Is anyone listening to your customer?

The difference between hearing and listening to your customer might at first seem semantic. Most companies proclaim to be customer centric and driven by their customers' every need. But the reality is that there are numerous competing interests that all company C-suites must answer to. Profitability and accountability to shareholders and investors are rightfully paramount. But there is no single path to try to achieve this, and not all are guided by the audience who can most contribute to a business’ overall success – its customers.

Hearing your customer may encompass their obtaining their input or feedback. Listening to your customer involves building relationships. It means not just knowing preferences, but understanding the reasoning behind them. It means not just responding to needs, but anticipating them. And most importantly, it means taking action – demonstratively.

Who in your organization is responsible for this vital role? With healthy and vibrant brands, the true answer is everyone. Not that all employees will have the opportunity to learn directly from customers, but certainly, each should be educated and exposed to key learnings, and their actions should be guided by this information. It’s their chance to contribute to the brand from their discipline, using their expertise to support the people counting on them (internally and externally).

Customer centricity as a term has become cliché, yet structuring organizational leadership to embrace the customer is relatively new. There are, however, companies taking the issue of customer engagement so seriously, that they are adding a Chief Customer Officer to their C-suite. This position is rapidly evolving and in many instances, not well understood. The first individual recognized as taking on this position was Jack Chambers for Texas New Mexico Power in 1999. According to the Chief Customer Officer Council, “there are 450 executives worldwide with the CCO title or having comparable authority and responsibilities under a different title.” The Council defines the CCO role as “an executive that provides the comprehensive and authoritative view of the customer and creates corporate and customer strategy at the highest levels of the company to maximize customer acquisition, retention and profitability.” In order for this position not to be a mere figurehead, this individual most frequently reports directly to the CEO, holds true power and can directly inform and influence all parts of the organization. Having a Chief Customer Officer can send a compelling message to customers that the company is serious about listening to them and building real brand loyalty. This, however, can only happen when the customer sees concrete evidence of the CCO’s ability to take action and address needs in a way that is expected and valued.

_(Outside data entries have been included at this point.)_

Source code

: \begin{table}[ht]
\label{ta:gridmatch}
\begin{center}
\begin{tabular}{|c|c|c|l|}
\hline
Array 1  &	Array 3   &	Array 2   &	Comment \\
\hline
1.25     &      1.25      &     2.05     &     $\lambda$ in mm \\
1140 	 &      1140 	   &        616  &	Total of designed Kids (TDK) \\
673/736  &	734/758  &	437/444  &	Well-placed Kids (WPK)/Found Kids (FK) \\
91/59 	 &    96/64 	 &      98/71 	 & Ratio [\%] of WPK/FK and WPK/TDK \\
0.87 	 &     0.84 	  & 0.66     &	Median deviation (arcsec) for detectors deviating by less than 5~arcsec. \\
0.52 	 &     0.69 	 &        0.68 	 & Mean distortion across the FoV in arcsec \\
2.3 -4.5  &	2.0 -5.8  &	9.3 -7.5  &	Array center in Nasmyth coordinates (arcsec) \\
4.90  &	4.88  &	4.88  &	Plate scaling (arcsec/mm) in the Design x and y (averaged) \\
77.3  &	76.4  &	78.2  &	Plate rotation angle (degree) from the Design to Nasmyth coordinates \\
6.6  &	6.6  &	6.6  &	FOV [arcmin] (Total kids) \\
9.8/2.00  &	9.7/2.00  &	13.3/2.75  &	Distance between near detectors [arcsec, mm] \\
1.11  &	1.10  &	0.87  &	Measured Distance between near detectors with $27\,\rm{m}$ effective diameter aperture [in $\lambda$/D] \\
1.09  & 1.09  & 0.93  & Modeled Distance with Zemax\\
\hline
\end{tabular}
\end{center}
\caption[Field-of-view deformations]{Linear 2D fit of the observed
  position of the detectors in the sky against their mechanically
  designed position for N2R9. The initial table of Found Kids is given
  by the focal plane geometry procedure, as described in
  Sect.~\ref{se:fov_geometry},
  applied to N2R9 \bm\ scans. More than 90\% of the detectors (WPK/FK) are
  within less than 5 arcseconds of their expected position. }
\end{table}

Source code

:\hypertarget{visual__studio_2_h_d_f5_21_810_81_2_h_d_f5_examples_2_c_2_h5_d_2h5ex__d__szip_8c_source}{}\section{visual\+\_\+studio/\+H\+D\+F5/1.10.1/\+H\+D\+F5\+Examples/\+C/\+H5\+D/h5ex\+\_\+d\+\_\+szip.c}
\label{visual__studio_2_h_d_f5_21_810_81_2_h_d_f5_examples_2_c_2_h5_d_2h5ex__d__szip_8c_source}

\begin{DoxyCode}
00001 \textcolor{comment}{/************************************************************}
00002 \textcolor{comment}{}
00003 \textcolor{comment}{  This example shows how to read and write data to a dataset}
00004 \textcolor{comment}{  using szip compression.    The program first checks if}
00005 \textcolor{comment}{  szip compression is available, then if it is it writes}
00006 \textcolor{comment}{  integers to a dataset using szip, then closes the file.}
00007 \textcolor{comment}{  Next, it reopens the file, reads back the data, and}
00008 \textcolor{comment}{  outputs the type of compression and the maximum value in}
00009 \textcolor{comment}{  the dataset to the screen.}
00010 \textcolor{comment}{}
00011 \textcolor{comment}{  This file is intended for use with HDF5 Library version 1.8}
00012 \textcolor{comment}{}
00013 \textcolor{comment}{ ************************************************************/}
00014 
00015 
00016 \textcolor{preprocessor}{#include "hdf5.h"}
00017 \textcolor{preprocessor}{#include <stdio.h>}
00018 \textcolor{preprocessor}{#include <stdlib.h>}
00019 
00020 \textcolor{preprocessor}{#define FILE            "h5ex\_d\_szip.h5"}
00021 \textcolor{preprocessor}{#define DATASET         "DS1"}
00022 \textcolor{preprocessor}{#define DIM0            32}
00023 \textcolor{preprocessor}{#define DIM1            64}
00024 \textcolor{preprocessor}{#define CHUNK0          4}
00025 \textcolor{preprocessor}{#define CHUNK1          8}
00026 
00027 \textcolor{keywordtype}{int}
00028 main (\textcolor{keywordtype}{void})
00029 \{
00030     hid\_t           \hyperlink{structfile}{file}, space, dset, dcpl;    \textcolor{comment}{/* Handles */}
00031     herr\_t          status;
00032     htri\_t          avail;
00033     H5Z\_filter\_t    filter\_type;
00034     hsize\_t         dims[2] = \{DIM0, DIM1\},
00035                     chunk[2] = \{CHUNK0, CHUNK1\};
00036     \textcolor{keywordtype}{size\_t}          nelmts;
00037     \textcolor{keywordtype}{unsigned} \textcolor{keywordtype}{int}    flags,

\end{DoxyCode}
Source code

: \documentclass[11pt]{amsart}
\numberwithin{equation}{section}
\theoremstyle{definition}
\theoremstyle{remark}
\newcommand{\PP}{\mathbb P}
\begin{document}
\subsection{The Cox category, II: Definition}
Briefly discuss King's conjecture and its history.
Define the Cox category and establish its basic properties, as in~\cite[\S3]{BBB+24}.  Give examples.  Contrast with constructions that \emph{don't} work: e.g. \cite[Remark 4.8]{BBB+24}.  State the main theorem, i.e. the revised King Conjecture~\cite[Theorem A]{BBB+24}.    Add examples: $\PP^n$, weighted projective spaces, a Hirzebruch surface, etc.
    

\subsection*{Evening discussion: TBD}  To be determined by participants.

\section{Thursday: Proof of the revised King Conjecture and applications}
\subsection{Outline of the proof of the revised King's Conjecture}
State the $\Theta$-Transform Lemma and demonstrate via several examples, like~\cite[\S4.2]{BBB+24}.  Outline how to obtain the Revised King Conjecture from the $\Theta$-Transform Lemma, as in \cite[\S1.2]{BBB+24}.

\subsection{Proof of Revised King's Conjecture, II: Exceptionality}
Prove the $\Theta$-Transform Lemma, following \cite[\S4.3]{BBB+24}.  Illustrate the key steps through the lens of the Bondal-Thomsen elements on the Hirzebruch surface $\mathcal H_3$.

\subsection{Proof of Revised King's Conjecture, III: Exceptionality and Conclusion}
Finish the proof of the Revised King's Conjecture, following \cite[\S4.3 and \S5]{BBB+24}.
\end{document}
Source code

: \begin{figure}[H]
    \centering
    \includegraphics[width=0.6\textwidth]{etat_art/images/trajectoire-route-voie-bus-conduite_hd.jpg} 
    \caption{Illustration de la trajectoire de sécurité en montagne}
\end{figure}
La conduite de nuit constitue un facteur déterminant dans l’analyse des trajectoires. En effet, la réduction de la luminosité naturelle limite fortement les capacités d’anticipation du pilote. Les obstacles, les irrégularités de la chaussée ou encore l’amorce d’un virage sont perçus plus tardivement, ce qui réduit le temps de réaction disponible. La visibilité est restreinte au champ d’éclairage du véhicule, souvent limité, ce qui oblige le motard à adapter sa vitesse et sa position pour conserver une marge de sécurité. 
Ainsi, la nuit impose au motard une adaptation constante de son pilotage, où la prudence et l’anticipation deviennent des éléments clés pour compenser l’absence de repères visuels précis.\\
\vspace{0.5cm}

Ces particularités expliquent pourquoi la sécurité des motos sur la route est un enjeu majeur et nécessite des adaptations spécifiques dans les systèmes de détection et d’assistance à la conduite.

Putting customers first may seem like common sense, but the customer can easily get lost in the commotion of day-to-day business issues that arise. Companies that grow distant from their constituents do so at their own peril.

Jeanne Bliss, author of Chief Customer Officer 2.0, states, “customers vote with their feed and decide if they will stay or leave based on their perception of how much we value them and how we treat them. And more are leaving every day just because of our inability to do the basic blocking and tackling of delivering our products and services to them. Getting customers to love you has to start with showing them the respect they deserve by making it painless and eventually a joy to do business with you.”

To be clear, the CCO is a business-oriented position. Its purpose is to contribute to the bottom-line and the role’s responsibilities extend far beyond responding to customer satisfaction surveys. Paul Hagen, writing for the Harvard Business Review states, “While some firms turn to a customer experience leader to fix issues that are creating legions of unhappy customers, most focus on the desire to accelerate growth, better integrate acquired companies, or shift priorities for a changing competitive environment. Sometimes it’s new leadership that spurs action, other times efforts percolating within companies that capture executives’ attention.”

Ultimately the CCO should help empower all stewards of the brand to listen to and serve the customer. The customer’s experience with the brand is the very heart of customer relationship. Companies cannot rest on their laurels. Past brand experiences that are positive can fade quickly without reinforcement and negative experiences can cast an enduring stain.

If your brand isn’t supported by a CCO, then the responsibility falls on executive leadership to charge others within the company to take ownership of the customer relationship to best form and maintain the bond with key constituents. It’s easy to fall into the trap of thinking that market research alone can deliver the information for best decision making. Research is an essential cornerstone, but meaningful relationships must be established. Mindsets must be understood. Expectations must be set and met. And the customer must always feel that they are front in center. The best internal intentions cannot accomplish this without senior leadership making it a business mandate. Part of this directive must result in the organization adopting the governance and structure to support the customer experience actionably.